■ DATA SUPPLIED:
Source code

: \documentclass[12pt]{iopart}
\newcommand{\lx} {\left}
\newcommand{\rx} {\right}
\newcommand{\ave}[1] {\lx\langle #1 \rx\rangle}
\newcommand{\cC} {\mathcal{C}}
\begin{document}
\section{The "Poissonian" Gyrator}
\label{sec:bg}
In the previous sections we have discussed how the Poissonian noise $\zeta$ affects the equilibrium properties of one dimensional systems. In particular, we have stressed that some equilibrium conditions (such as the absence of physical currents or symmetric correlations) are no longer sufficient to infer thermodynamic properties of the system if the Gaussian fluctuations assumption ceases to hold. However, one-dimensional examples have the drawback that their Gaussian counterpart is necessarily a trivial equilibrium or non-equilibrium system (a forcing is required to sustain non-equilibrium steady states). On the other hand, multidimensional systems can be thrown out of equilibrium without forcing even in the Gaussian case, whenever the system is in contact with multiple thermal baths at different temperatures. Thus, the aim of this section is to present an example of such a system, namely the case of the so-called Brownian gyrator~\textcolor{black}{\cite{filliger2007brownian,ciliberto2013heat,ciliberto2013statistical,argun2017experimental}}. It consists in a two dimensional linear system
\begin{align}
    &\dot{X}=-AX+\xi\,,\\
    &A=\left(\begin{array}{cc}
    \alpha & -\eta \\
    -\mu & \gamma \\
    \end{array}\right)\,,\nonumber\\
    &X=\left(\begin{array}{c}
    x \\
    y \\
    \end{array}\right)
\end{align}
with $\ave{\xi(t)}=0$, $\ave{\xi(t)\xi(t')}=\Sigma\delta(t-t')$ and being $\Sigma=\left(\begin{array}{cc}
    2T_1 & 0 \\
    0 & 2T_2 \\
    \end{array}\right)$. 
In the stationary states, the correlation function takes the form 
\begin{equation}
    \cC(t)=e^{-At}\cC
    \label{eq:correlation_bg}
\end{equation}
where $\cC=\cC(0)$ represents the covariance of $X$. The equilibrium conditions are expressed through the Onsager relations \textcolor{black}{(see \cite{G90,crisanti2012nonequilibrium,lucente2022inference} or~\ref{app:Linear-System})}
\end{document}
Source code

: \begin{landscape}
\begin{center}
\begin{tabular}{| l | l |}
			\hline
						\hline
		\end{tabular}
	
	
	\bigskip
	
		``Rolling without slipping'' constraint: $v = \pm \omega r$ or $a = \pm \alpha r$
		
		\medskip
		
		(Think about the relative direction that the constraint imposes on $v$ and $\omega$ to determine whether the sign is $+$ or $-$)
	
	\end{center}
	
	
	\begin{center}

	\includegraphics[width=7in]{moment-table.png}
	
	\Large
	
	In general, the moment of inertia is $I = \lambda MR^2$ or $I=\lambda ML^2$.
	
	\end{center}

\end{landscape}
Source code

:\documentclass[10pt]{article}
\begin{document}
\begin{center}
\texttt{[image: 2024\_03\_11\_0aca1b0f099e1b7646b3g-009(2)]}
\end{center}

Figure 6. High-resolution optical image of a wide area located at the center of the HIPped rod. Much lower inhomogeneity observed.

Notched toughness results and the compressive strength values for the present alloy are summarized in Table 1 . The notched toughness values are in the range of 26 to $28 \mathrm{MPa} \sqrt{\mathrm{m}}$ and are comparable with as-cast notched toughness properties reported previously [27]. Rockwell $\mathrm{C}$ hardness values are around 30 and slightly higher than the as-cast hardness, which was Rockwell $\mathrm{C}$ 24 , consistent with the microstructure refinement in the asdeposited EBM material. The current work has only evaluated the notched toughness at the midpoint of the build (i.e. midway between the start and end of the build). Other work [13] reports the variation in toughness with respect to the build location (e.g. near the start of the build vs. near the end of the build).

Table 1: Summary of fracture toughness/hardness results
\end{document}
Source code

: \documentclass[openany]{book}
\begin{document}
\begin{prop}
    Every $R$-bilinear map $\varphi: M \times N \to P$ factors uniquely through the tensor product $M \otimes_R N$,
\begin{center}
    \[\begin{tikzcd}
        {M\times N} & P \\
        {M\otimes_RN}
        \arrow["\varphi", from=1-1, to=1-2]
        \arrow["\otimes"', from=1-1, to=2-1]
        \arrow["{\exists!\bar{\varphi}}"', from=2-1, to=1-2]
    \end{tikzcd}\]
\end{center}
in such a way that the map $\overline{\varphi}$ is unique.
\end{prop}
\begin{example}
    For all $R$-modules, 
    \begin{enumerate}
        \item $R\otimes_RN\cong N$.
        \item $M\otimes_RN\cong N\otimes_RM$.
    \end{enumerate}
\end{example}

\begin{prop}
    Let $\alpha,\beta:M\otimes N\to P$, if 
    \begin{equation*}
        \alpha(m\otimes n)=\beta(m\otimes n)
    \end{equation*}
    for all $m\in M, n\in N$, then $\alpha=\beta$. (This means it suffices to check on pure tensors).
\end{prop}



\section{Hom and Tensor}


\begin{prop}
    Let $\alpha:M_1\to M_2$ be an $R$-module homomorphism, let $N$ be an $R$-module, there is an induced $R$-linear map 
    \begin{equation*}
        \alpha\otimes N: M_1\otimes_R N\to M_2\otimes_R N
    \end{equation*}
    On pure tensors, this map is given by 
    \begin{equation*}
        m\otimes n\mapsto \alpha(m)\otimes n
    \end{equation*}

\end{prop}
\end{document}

■ ABOUT THIS TASK:
When you answer, output all of the material exactly as it appears above.

■ SOLUTION FOR THIS EXERCISE:
Source code

: \documentclass[12pt]{iopart}
\newcommand{\lx} {\left}
\newcommand{\rx} {\right}
\newcommand{\ave}[1] {\lx\langle #1 \rx\rangle}
\newcommand{\cC} {\mathcal{C}}
\begin{document}
\section{The "Poissonian" Gyrator}
\label{sec:bg}
In the previous sections we have discussed how the Poissonian noise $\zeta$ affects the equilibrium properties of one dimensional systems. In particular, we have stressed that some equilibrium conditions (such as the absence of physical currents or symmetric correlations) are no longer sufficient to infer thermodynamic properties of the system if the Gaussian fluctuations assumption ceases to hold. However, one-dimensional examples have the drawback that their Gaussian counterpart is necessarily a trivial equilibrium or non-equilibrium system (a forcing is required to sustain non-equilibrium steady states). On the other hand, multidimensional systems can be thrown out of equilibrium without forcing even in the Gaussian case, whenever the system is in contact with multiple thermal baths at different temperatures. Thus, the aim of this section is to present an example of such a system, namely the case of the so-called Brownian gyrator~\textcolor{black}{\cite{filliger2007brownian,ciliberto2013heat,ciliberto2013statistical,argun2017experimental}}. It consists in a two dimensional linear system
\begin{align}
    &\dot{X}=-AX+\xi\,,\\
    &A=\left(\begin{array}{cc}
    \alpha & -\eta \\
    -\mu & \gamma \\
    \end{array}\right)\,,\nonumber\\
    &X=\left(\begin{array}{c}
    x \\
    y \\
    \end{array}\right)
\end{align}
with $\ave{\xi(t)}=0$, $\ave{\xi(t)\xi(t')}=\Sigma\delta(t-t')$ and being $\Sigma=\left(\begin{array}{cc}
    2T_1 & 0 \\
    0 & 2T_2 \\
    \end{array}\right)$. 
In the stationary states, the correlation function takes the form 
\begin{equation}
    \cC(t)=e^{-At}\cC
    \label{eq:correlation_bg}
\end{equation}
where $\cC=\cC(0)$ represents the covariance of $X$. The equilibrium conditions are expressed through the Onsager relations \textcolor{black}{(see \cite{G90,crisanti2012nonequilibrium,lucente2022inference} or~\ref{app:Linear-System})}
\end{document}
Source code

: \begin{landscape}
\begin{center}
\begin{tabular}{| l | l |}
			\hline
						\hline
		\end{tabular}
	
	
	\bigskip
	
		``Rolling without slipping'' constraint: $v = \pm \omega r$ or $a = \pm \alpha r$
		
		\medskip
		
		(Think about the relative direction that the constraint imposes on $v$ and $\omega$ to determine whether the sign is $+$ or $-$)
	
	\end{center}
	
	
	\begin{center}

	\includegraphics[width=7in]{moment-table.png}
	
	\Large
	
	In general, the moment of inertia is $I = \lambda MR^2$ or $I=\lambda ML^2$.
	
	\end{center}

\end{landscape}
Source code

:\documentclass[10pt]{article}
\begin{document}
\begin{center}
\texttt{[image: 2024\_03\_11\_0aca1b0f099e1b7646b3g-009(2)]}
\end{center}

Figure 6. High-resolution optical image of a wide area located at the center of the HIPped rod. Much lower inhomogeneity observed.

Notched toughness results and the compressive strength values for the present alloy are summarized in Table 1 . The notched toughness values are in the range of 26 to $28 \mathrm{MPa} \sqrt{\mathrm{m}}$ and are comparable with as-cast notched toughness properties reported previously [27]. Rockwell $\mathrm{C}$ hardness values are around 30 and slightly higher than the as-cast hardness, which was Rockwell $\mathrm{C}$ 24 , consistent with the microstructure refinement in the asdeposited EBM material. The current work has only evaluated the notched toughness at the midpoint of the build (i.e. midway between the start and end of the build). Other work [13] reports the variation in toughness with respect to the build location (e.g. near the start of the build vs. near the end of the build).

Table 1: Summary of fracture toughness/hardness results
\end{document}
Source code

: \documentclass[openany]{book}
\begin{document}
\begin{prop}
    Every $R$-bilinear map $\varphi: M \times N \to P$ factors uniquely through the tensor product $M \otimes_R N$,
\begin{center}
    \[\begin{tikzcd}
        {M\times N} & P \\
        {M\otimes_RN}
        \arrow["\varphi", from=1-1, to=1-2]
        \arrow["\otimes"', from=1-1, to=2-1]
        \arrow["{\exists!\bar{\varphi}}"', from=2-1, to=1-2]
    \end{tikzcd}\]
\end{center}
in such a way that the map $\overline{\varphi}$ is unique.
\end{prop}
\begin{example}
    For all $R$-modules, 
    \begin{enumerate}
        \item $R\otimes_RN\cong N$.
        \item $M\otimes_RN\cong N\otimes_RM$.
    \end{enumerate}
\end{example}

\begin{prop}
    Let $\alpha,\beta:M\otimes N\to P$, if 
    \begin{equation*}
        \alpha(m\otimes n)=\beta(m\otimes n)
    \end{equation*}
    for all $m\in M, n\in N$, then $\alpha=\beta$. (This means it suffices to check on pure tensors).
\end{prop}



\section{Hom and Tensor}


\begin{prop}
    Let $\alpha:M_1\to M_2$ be an $R$-module homomorphism, let $N$ be an $R$-module, there is an induced $R$-linear map 
    \begin{equation*}
        \alpha\otimes N: M_1\otimes_R N\to M_2\otimes_R N
    \end{equation*}
    On pure tensors, this map is given by 
    \begin{equation*}
        m\otimes n\mapsto \alpha(m)\otimes n
    \end{equation*}

\end{prop}
\end{document}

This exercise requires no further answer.